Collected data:
= = = = = = =

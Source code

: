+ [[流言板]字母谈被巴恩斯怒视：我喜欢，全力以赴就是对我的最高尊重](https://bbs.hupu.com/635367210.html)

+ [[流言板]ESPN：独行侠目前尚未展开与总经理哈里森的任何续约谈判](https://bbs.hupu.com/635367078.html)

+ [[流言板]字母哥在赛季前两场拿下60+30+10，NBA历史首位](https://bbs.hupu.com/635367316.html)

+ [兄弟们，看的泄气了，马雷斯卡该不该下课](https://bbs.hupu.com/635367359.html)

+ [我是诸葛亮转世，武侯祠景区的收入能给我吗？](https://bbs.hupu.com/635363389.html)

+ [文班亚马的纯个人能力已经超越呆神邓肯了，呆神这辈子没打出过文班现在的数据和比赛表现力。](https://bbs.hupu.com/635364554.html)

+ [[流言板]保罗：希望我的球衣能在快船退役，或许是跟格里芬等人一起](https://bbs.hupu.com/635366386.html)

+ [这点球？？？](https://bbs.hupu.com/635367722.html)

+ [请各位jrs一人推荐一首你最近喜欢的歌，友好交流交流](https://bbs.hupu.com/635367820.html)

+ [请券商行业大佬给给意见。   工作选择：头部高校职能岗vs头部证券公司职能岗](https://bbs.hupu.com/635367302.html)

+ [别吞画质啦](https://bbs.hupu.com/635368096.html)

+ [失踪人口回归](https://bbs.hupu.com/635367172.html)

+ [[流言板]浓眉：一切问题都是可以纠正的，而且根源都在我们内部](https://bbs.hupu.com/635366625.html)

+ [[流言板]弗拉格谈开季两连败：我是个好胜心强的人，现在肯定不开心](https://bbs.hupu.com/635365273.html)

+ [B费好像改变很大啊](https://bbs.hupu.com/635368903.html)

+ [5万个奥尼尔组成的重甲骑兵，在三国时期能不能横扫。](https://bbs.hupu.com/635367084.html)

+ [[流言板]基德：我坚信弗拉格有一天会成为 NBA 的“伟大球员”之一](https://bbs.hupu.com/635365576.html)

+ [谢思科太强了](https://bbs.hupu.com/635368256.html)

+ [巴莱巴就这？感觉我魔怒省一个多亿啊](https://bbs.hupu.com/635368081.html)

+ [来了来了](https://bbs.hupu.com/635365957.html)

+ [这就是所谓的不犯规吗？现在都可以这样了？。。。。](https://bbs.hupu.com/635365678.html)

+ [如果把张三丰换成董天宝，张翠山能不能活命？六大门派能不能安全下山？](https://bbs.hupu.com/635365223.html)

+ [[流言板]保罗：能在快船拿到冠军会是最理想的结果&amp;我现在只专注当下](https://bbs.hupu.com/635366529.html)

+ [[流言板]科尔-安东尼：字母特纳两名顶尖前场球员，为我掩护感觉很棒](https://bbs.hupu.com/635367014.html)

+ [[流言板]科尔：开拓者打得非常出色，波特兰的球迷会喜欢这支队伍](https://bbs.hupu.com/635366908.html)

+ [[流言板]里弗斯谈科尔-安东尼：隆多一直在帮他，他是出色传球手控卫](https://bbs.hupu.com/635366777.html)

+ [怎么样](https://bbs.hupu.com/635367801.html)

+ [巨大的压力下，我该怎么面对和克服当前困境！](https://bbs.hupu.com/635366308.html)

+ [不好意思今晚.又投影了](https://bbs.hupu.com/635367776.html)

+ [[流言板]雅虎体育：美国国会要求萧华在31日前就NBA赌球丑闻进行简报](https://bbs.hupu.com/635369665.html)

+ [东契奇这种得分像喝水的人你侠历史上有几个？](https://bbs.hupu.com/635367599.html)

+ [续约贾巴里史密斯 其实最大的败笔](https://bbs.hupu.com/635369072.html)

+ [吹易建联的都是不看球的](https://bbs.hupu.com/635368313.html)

= = = = = = =

▶ [ABOUT THIS TASK]
For each line in the data, set it down again exactly.

▶ [RESPONSE]
Source code

:+ [[流言板]字母谈被巴恩斯怒视：我喜欢，全力以赴就是对我的最高尊重](https://bbs.hupu.com/635367210.html)

+ [[流言板]ESPN：独行侠目前尚未展开与总经理哈里森的任何续约谈判](https://bbs.hupu.com/635367078.html)

+ [[流言板]字母哥在赛季前两场拿下60+30+10，NBA历史首位](https://bbs.hupu.com/635367316.html)

+ [兄弟们，看的泄气了，马雷斯卡该不该下课](https://bbs.hupu.com/635367359.html)

+ [我是诸葛亮转世，武侯祠景区的收入能给我吗？](https://bbs.hupu.com/635363389.html)

+ [文班亚马的纯个人能力已经超越呆神邓肯了，呆神这辈子没打出过文班现在的数据和比赛表现力。](https://bbs.hupu.com/635364554.html)

+ [[流言板]保罗：希望我的球衣能在快船退役，或许是跟格里芬等人一起](https://bbs.hupu.com/635366386.html)

+ [这点球？？？](https://bbs.hupu.com/635367722.html)

+ [请各位jrs一人推荐一首你最近喜欢的歌，友好交流交流](https://bbs.hupu.com/635367820.html)

+ [请券商行业大佬给给意见。   工作选择：头部高校职能岗vs头部证券公司职能岗](https://bbs.hupu.com/635367302.html)

+ [别吞画质啦](https://bbs.hupu.com/635368096.html)

+ [失踪人口回归](https://bbs.hupu.com/635367172.html)

+ [[流言板]浓眉：一切问题都是可以纠正的，而且根源都在我们内部](https://bbs.hupu.com/635366625.html)

+ [[流言板]弗拉格谈开季两连败：我是个好胜心强的人，现在肯定不开心](https://bbs.hupu.com/635365273.html)

+ [B费好像改变很大啊](https://bbs.hupu.com/635368903.html)

+ [5万个奥尼尔组成的重甲骑兵，在三国时期能不能横扫。](https://bbs.hupu.com/635367084.html)

+ [[流言板]基德：我坚信弗拉格有一天会成为 NBA 的“伟大球员”之一](https://bbs.hupu.com/635365576.html)

+ [谢思科太强了](https://bbs.hupu.com/635368256.html)

+ [巴莱巴就这？感觉我魔怒省一个多亿啊](https://bbs.hupu.com/635368081.html)

+ [来了来了](https://bbs.hupu.com/635365957.html)

+ [这就是所谓的不犯规吗？现在都可以这样了？。。。。](https://bbs.hupu.com/635365678.html)

+ [如果把张三丰换成董天宝，张翠山能不能活命？六大门派能不能安全下山？](https://bbs.hupu.com/635365223.html)

+ [[流言板]保罗：能在快船拿到冠军会是最理想的结果&amp;我现在只专注当下](https://bbs.hupu.com/635366529.html)

+ [[流言板]科尔-安东尼：字母特纳两名顶尖前场球员，为我掩护感觉很棒](https://bbs.hupu.com/635367014.html)

+ [[流言板]科尔：开拓者打得非常出色，波特兰的球迷会喜欢这支队伍](https://bbs.hupu.com/635366908.html)

+ [[流言板]里弗斯谈科尔-安东尼：隆多一直在帮他，他是出色传球手控卫](https://bbs.hupu.com/635366777.html)

+ [怎么样](https://bbs.hupu.com/635367801.html)

+ [巨大的压力下，我该怎么面对和克服当前困境！](https://bbs.hupu.com/635366308.html)

+ [不好意思今晚.又投影了](https://bbs.hupu.com/635367776.html)

+ [[流言板]雅虎体育：美国国会要求萧华在31日前就NBA赌球丑闻进行简报](https://bbs.hupu.com/635369665.html)

+ [东契奇这种得分像喝水的人你侠历史上有几个？](https://bbs.hupu.com/635367599.html)

+ [续约贾巴里史密斯 其实最大的败笔](https://bbs.hupu.com/635369072.html)

+ [吹易建联的都是不看球的](https://bbs.hupu.com/635368313.html)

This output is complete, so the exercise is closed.